Dans la disparition, on se sent soudain envahi par l’intensité brutale de l’amitié que l’on portait, parce qu’il n’y a plus de destinataire. On se retourne pantois, soudain, on mesure la puissance de cette affection qui découlait de soi, et ça déborde des poches et des pores de la peau.

Louvie

Il y a quelques années, j’ai adopté un chaton noir de deux mois. Je l’ai appelée Paillette. Elle avait le regard franc, le pelage fin et s’est très vite adaptée à l’appartement. Elle était joueuse, affectueuse et montrait sans crainte, dès les premiers jours, un tempérament affirmé. Je me suis rapidement liée d’amitié pour elle.

Une promesse silencieuse

Lorsque nous devenons amis avec un animal, c’est en dehors des mots. Je ne me suis pas demandée pourquoi j’aimais Paillette, alors que je demande parfois à mon amoureux, les soirs où je me sens fragile de me déclarer pourquoi il m’aime au moyen de phrases complexes, argumentées et structurées par des conjonctions de coordination, avec le ton (exercice auquel il refuse systématiquement – à raison – de s’y employer).

J’avais admis, sans m’en faire la remarque, que Paillette avait du bout de ses quatre pattes et de son petit museau, sa manière de me l’exprimer et je n’en doutais pas.

Avant Paillette, j’avais adopté Pixie avec qui le lien a mis davantage de temps à se faire. Craintive et farouche, autant qu’attachante, les comportements anxieux de Pixie ont rendu longtemps le quotidien plutôt compliqué. Je ne savais pas comment la rassurer, lui offrir ce dont elle pouvait avoir besoin. Communicative, pourtant, Pixie tentait de se faire comprendre. Il m’a fallu persévérer, des années dans ma recherche de lien. J’ai demandé conseil, j’ai persévéré pour lui délivrer autrement de l’affection. Aujourd’hui Pixie a cinq ans, c’est ma meilleure amie et nous avons trouvé notre manière d’accorder nos individualités avec beaucoup de plaisir et de paisibilité.

Des promesses silencieuses se tissent lorsque l’on accueille un chat dans sa vie. La première, on va devenir son ami. Et si la liberté, pourtant, chez les humains semble être une condition à l’amitié (on peut rompre ou poursuivre une amitié à sa guise), elle n’est pas de mise dans cette situation. La deuxième promesse est que quoi qu’il arrive, on sera son allié et l’on en prendra soin. Cela semble plus difficile pour nous, humains, que pour eux.

De tous les chats que j’ai eu pour amis au cours de ma vie, tous ont manifesté beaucoup plus spontanément et plus volontairement de l’affection envers moi, que n’importe lequel des humains que j’ai rencontrés et que moi-même, même au risque de ne pas en trouver en retour.

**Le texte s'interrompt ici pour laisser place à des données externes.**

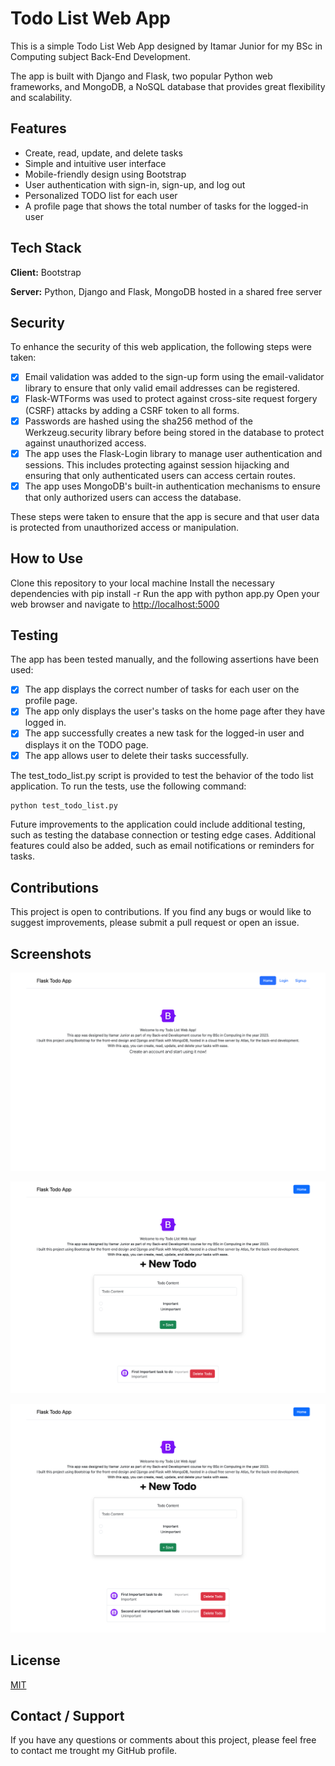 # Todo List Web App

This is a simple Todo List Web App designed by Itamar Junior for my BSc in Computing subject Back-End Development.

The app is built with Django and Flask, two popular Python web frameworks, and MongoDB, a NoSQL database that provides great flexibility and scalability.

## Features

- Create, read, update, and delete tasks
- Simple and intuitive user interface
- Mobile-friendly design using Bootstrap
- User authentication with sign-in, sign-up, and log out
- Personalized TODO list for each user
- A profile page that shows the total number of tasks for the logged-in user

## Tech Stack

**Client:** Bootstrap

**Server:** Python, Django and Flask, MongoDB hosted in a shared free server

## Security

To enhance the security of this web application, the following steps were taken:

- [x] Email validation was added to the sign-up form using the email-validator library to ensure that only valid email addresses can be registered.
- [x] Flask-WTForms was used to protect against cross-site request forgery (CSRF) attacks by adding a CSRF token to all forms.
- [x] Passwords are hashed using the sha256 method of the Werkzeug.security library before being stored in the database to protect against unauthorized access.
- [x] The app uses the Flask-Login library to manage user authentication and sessions. This includes protecting against session hijacking and ensuring that only authenticated users can access certain routes.
- [x] The app uses MongoDB's built-in authentication mechanisms to ensure that only authorized users can access the database.

These steps were taken to ensure that the app is secure and that user data is protected from unauthorized access or manipulation.

## How to Use

Clone this repository to your local machine
Install the necessary dependencies with pip install -r
Run the app with python app.py
Open your web browser and navigate to <http://localhost:5000>

## Testing

The app has been tested manually, and the following assertions have been used:

- [x] The app displays the correct number of tasks for each user on the profile page.
- [x] The app only displays the user's tasks on the home page after they have logged in.
- [x] The app successfully creates a new task for the logged-in user and displays it on the TODO page.
- [x] The app allows user to delete their tasks successfully.

The test_todo_list.py script is provided to test the behavior of the todo list application.
To run the tests, use the following command:

```python
python test_todo_list.py
```

Future improvements to the application could include additional testing, such as testing the database connection or testing edge cases. Additional features could also be added, such as email notifications or reminders for tasks.

## Contributions

This project is open to contributions. If you find any bugs or would like to suggest improvements, please submit a pull request or open an issue.

## Screenshots

![App Index/Home](https://github.com/codeitamarjr/Y3S2PythonDjangoFlaskMongoDBCA4/blob/master/screenshots/index.png?raw=true)

![App Index First Task](https://github.com/codeitamarjr/Y3S2PythonDjangoFlaskMongoDBCA4/blob/master/screenshots/index%201%20first%20task.png?raw=true)

![App Second Task](https://github.com/codeitamarjr/Y3S2PythonDjangoFlaskMongoDBCA4/blob/master/screenshots/index%202%20second%20task.png?raw=true)

## License

[MIT](https://choosealicense.com/licenses/mit/)

## Contact / Support

If you have any questions or comments about this project, please feel free to contact me trought my GitHub profile.
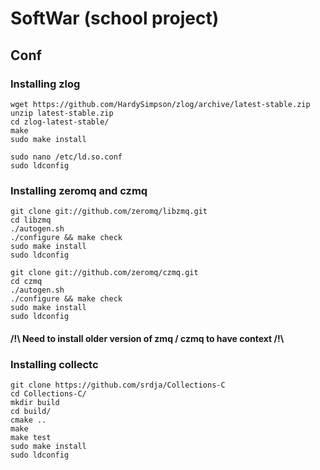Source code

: # SoftWar (school project)

## Conf

### Installing zlog

```
wget https://github.com/HardySimpson/zlog/archive/latest-stable.zip
unzip latest-stable.zip
cd zlog-latest-stable/
make
sudo make install

sudo nano /etc/ld.so.conf
sudo ldconfig
```

### Installing zeromq and czmq

```
git clone git://github.com/zeromq/libzmq.git
cd libzmq
./autogen.sh
./configure && make check
sudo make install
sudo ldconfig
```

```
git clone git://github.com/zeromq/czmq.git
cd czmq
./autogen.sh
./configure && make check
sudo make install
sudo ldconfig
```
#### /!\ Need to install older version of zmq / czmq to have context /!\

### Installing collectc

```
git clone https://github.com/srdja/Collections-C
cd Collections-C/
mkdir build
cd build/
cmake ..
make
make test
sudo make install
sudo ldconfig
```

Je me demande encore comment, humains, nous pourrions nous en inspirer dans nos amitiés au sein de notre espèce.

L’amitié avec d’autres êtres vivants semble phénoménologique, elle naît dans la présence, nue. Créée par l’habitude, elle nous amène à aimer l’autre naturellement, sans qu’il nous vienne à l’esprit de souhaiter qu’il change. Nous l’aimons comme il est, admettons sans considérer comme un obstacle notre grande différence, et nous souhaitons à la fois sa présence et son bien.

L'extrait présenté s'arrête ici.